Moscow (AsiaNews) - Starting this morning until this evening, the names of Stalin's repression in the 1930s were read out in front of the Lubyanka Building, the infamous headquarters of of the Soviet secret service (KGB), now home of the Federal Security Service of the Russian Federation (FSB). Meanwhile, a recent survey indicates that almost one Russian in two believes that the persecutions under Stalin's reign terror could happen again.

The ceremony, which is has been held every year for the past eight years, is called "The return of names". It is organised by Memorial, a Human Rights NGO on the eve of the 'Day of Remembrance of the victims of political repressions," which is celebrated every October 30 in Russia.

The event was held in a small park that contains the Solovetsky Stone, which was brought from the Solovki camp - the first and one of the cruellest Soviet labour camps.

According to a Memorial official, Yelena Zhemkova, the names of thousands of victims, their age, profession and date of execution will be read out, people who were shot in Moscow between 1937 and 1938, a period of two years known as the time of the "Great Terror". Altogether, 30,000 people were shot in the Russian capital alone.

The same ceremony will be held tomorrow at the Butovo firing range, just outside Moscow, where the Church of the New Martyrs and Confessors now stands on the site where many Christians, both Catholic and Orthodox, were executed, a place the late Patriarch of Moscow, Alexy II, described "as on one of many Russian Golgothas".

In the meantime, according to a recent survey by the Public Opinion Foundation, 48 per cent of respondents anticipated the possibility of a return to political repression like those of the 1930s within their lifetime, with 14 per cent describing the likelihood of such a shift as high.

According to the survey, two thirds of Russians believe that the USSR was responsible for massive political persecutions, against 16 per cent who said it did not.

About 40 per cent blamed Stalin for the repression.
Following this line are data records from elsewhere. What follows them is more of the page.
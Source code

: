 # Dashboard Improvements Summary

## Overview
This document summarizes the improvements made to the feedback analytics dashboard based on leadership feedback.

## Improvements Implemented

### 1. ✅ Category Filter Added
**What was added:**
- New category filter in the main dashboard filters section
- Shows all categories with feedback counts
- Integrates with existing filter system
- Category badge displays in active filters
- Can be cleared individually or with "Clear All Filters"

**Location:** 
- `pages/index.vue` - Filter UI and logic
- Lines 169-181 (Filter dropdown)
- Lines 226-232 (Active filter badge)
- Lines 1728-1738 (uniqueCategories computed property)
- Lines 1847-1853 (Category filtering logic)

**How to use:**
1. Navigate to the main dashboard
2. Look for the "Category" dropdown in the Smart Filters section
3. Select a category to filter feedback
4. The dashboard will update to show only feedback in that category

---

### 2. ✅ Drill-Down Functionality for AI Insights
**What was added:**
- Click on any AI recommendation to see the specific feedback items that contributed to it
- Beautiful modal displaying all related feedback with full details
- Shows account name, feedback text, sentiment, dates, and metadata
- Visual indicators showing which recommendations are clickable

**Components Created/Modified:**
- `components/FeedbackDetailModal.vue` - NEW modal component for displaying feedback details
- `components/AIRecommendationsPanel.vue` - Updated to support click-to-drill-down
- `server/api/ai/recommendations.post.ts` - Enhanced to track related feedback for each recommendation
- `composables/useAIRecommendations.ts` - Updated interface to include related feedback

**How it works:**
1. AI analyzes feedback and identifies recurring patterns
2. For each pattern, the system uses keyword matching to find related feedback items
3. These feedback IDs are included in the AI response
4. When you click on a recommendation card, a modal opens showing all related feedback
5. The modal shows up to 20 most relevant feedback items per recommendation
Another 9 per cent blamed everyone. An additional 15 per cent said no one could ultimately be held responsible for the purges because "such were the times."

The Great Terror, also simply referred to as 'Thirty-Seven' is a symbol of the system of mass killings organised and carried out by the Soviet Union.

In 1937 and 1938, more than 1.7 million people were arrested on political charges. If we add the victims of deportations and those convicted as "socially harmful elements", mass repression touched more than two million. More than 700,000 of those arrested were executed.

Repression also profoundly touched the representatives of the new Soviet political, military, economic elite. Mass elimination was well known across the whole country, including people with an unblemished record of loyalty towards the regime, something that raised the level of panic and mass psychosis. (N.A.)